* [Available data]
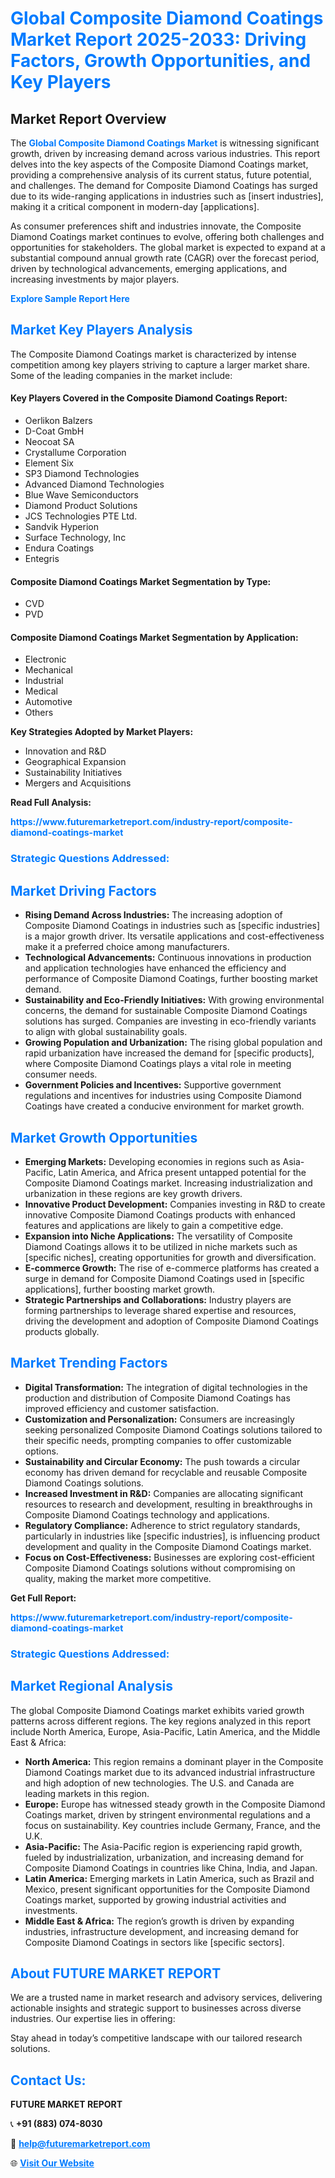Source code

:<h1 style="color: #007BFF;">Global Composite Diamond Coatings Market Report 2025-2033: Driving Factors, Growth Opportunities, and Key Players</h1>

<section id="overview">
<h2>Market Report Overview</h2>
<p>The <a href="https://www.futuremarketreport.com/industry-report/composite-diamond-coatings-market" style="color: #007BFF; text-decoration: none;"><strong>Global Composite Diamond Coatings Market</strong></a> is witnessing significant growth, driven by increasing demand across various industries. This report delves into the key aspects of the Composite Diamond Coatings market, providing a comprehensive analysis of its current status, future potential, and challenges. The demand for Composite Diamond Coatings has surged due to its wide-ranging applications in industries such as [insert industries], making it a critical component in modern-day [applications].</p>
<p>As consumer preferences shift and industries innovate, the Composite Diamond Coatings market continues to evolve, offering both challenges and opportunities for stakeholders. The global market is expected to expand at a substantial compound annual growth rate (CAGR) over the forecast period, driven by technological advancements, emerging applications, and increasing investments by major players.</p>
</section>

<section id="overview">
<p><a href="https://www.futuremarketreport.com/request-sample/reportId=87883" style="color: #007BFF; text-decoration: none;"><strong>Explore Sample Report Here</strong></a></p>
</section>

<section id="key-players">
<h2 style="color: #007BFF;">Market Key Players Analysis</h2>
<p>The Composite Diamond Coatings market is characterized by intense competition among key players striving to capture a larger market share. Some of the leading companies in the market include:</p>
<h4>Key Players Covered in the Composite Diamond Coatings Report:</h4>
<ul><li>Oerlikon Balzers</li><li>D-Coat GmbH</li><li>Neocoat SA</li><li>Crystallume Corporation</li><li>Element Six</li><li>SP3 Diamond Technologies</li><li>Advanced Diamond Technologies</li><li>Blue Wave Semiconductors</li><li>Diamond Product Solutions</li><li>JCS Technologies PTE Ltd.</li><li>Sandvik Hyperion</li><li>Surface Technology, Inc</li><li>Endura Coatings</li><li>Entegris</li></ul>
<h4>Composite Diamond Coatings Market Segmentation by Type:</h4>
<ul><li>CVD</li><li>PVD</li></ul>

<h4>Composite Diamond Coatings Market Segmentation by Application:</h4>
<ul><li>Electronic</li><li>Mechanical</li><li>Industrial</li><li>Medical</li><li>Automotive</li><li>Others</li></ul>
<p><strong>Key Strategies Adopted by Market Players:</strong></p>
<ul>
<li>Innovation and R&D</li>
<li>Geographical Expansion</li>
<li>Sustainability Initiatives</li>
<li>Mergers and Acquisitions</li>
</ul>
</section>

<section>
<p><strong>Read Full Analysis: </strong></p><a href="https://www.futuremarketreport.com/industry-report/composite-diamond-coatings-market" style="color: #007BFF; text-decoration: none;"><strong>https://www.futuremarketreport.com/industry-report/composite-diamond-coatings-market</strong></a>
<h3 style="color: #007BFF;">Strategic Questions Addressed:</h3>
</section>

<section id="driving-factors">
<h2 style="color: #007BFF;">Market Driving Factors</h2>
<ul>
<li><strong>Rising Demand Across Industries:</strong> The increasing adoption of Composite Diamond Coatings in industries such as [specific industries] is a major growth driver. Its versatile applications and cost-effectiveness make it a preferred choice among manufacturers.</li>
<li><strong>Technological Advancements:</strong> Continuous innovations in production and application technologies have enhanced the efficiency and performance of Composite Diamond Coatings, further boosting market demand.</li>
<li><strong>Sustainability and Eco-Friendly Initiatives:</strong> With growing environmental concerns, the demand for sustainable Composite Diamond Coatings solutions has surged. Companies are investing in eco-friendly variants to align with global sustainability goals.</li>
<li><strong>Growing Population and Urbanization:</strong> The rising global population and rapid urbanization have increased the demand for [specific products], where Composite Diamond Coatings plays a vital role in meeting consumer needs.</li>
<li><strong>Government Policies and Incentives:</strong> Supportive government regulations and incentives for industries using Composite Diamond Coatings have created a conducive environment for market growth.</li>
</ul>
</section>

<section id="growth-opportunities">
<h2 style="color: #007BFF;">Market Growth Opportunities</h2>
<ul>
<li><strong>Emerging Markets:</strong> Developing economies in regions such as Asia-Pacific, Latin America, and Africa present untapped potential for the Composite Diamond Coatings market. Increasing industrialization and urbanization in these regions are key growth drivers.</li>
<li><strong>Innovative Product Development:</strong> Companies investing in R&D to create innovative Composite Diamond Coatings products with enhanced features and applications are likely to gain a competitive edge.</li>
<li><strong>Expansion into Niche Applications:</strong> The versatility of Composite Diamond Coatings allows it to be utilized in niche markets such as [specific niches], creating opportunities for growth and diversification.</li>
<li><strong>E-commerce Growth:</strong> The rise of e-commerce platforms has created a surge in demand for Composite Diamond Coatings used in [specific applications], further boosting market growth.</li>
<li><strong>Strategic Partnerships and Collaborations:</strong> Industry players are forming partnerships to leverage shared expertise and resources, driving the development and adoption of Composite Diamond Coatings products globally.</li>
</ul>
</section>

<section id="trending-factors">
<h2 style="color: #007BFF;">Market Trending Factors</h2>
<ul>
<li><strong>Digital Transformation:</strong> The integration of digital technologies in the production and distribution of Composite Diamond Coatings has improved efficiency and customer satisfaction.</li>
<li><strong>Customization and Personalization:</strong> Consumers are increasingly seeking personalized Composite Diamond Coatings solutions tailored to their specific needs, prompting companies to offer customizable options.</li>
<li><strong>Sustainability and Circular Economy:</strong> The push towards a circular economy has driven demand for recyclable and reusable Composite Diamond Coatings solutions.</li>
<li><strong>Increased Investment in R&D:</strong> Companies are allocating significant resources to research and development, resulting in breakthroughs in Composite Diamond Coatings technology and applications.</li>
<li><strong>Regulatory Compliance:</strong> Adherence to strict regulatory standards, particularly in industries like [specific industries], is influencing product development and quality in the Composite Diamond Coatings market.</li>
<li><strong>Focus on Cost-Effectiveness:</strong> Businesses are exploring cost-efficient Composite Diamond Coatings solutions without compromising on quality, making the market more competitive.</li>
</ul>
</section>

<section>
<p><strong>Get Full Report: </strong></p><a href="https://www.futuremarketreport.com/industry-report/composite-diamond-coatings-market" style="color: #007BFF; text-decoration: none;"><strong>https://www.futuremarketreport.com/industry-report/composite-diamond-coatings-market</strong></a>
<h3 style="color: #007BFF;">Strategic Questions Addressed:</h3>
</section>


<section id="regional-analysis">
<h2 style="color: #007BFF;">Market Regional Analysis</h2>
<p>The global Composite Diamond Coatings market exhibits varied growth patterns across different regions. The key regions analyzed in this report include North America, Europe, Asia-Pacific, Latin America, and the Middle East & Africa:</p>
<ul>
<li><strong>North America:</strong> This region remains a dominant player in the Composite Diamond Coatings market due to its advanced industrial infrastructure and high adoption of new technologies. The U.S. and Canada are leading markets in this region.</li>
<li><strong>Europe:</strong> Europe has witnessed steady growth in the Composite Diamond Coatings market, driven by stringent environmental regulations and a focus on sustainability. Key countries include Germany, France, and the U.K.</li>
<li><strong>Asia-Pacific:</strong> The Asia-Pacific region is experiencing rapid growth, fueled by industrialization, urbanization, and increasing demand for Composite Diamond Coatings in countries like China, India, and Japan.</li>
<li><strong>Latin America:</strong> Emerging markets in Latin America, such as Brazil and Mexico, present significant opportunities for the Composite Diamond Coatings market, supported by growing industrial activities and investments.</li>
<li><strong>Middle East & Africa:</strong> The region’s growth is driven by expanding industries, infrastructure development, and increasing demand for Composite Diamond Coatings in sectors like [specific sectors].</li>
</ul>
</section>

<footer>
<h2 style="color: #007BFF;">About FUTURE MARKET REPORT</h2>
<p>We are a trusted name in market research and advisory services, delivering actionable insights and strategic support to businesses across diverse industries. Our expertise lies in offering:</p>

<p>Stay ahead in today’s competitive landscape with our tailored research solutions.</p>

<h2 style="color: #007BFF;">Contact Us:</h2>
<p><strong>FUTURE MARKET REPORT</strong></p>
<p>📞 <strong>+91 (883) 074-8030</strong></p>
<p>📧 <strong><a href="mailto:help@futuremarketreport.com" style="color: #007BFF;">help@futuremarketreport.com</a></strong></p>
<p>🌐 <strong><a href="https://www.futuremarketreport.com/" style="color: #007BFF;">Visit Our Website</a></strong></p>
</footer>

* [What you need to do] How many lines of the material above contain the string "created"? Answer with the number only.

* [Exercise solution] 2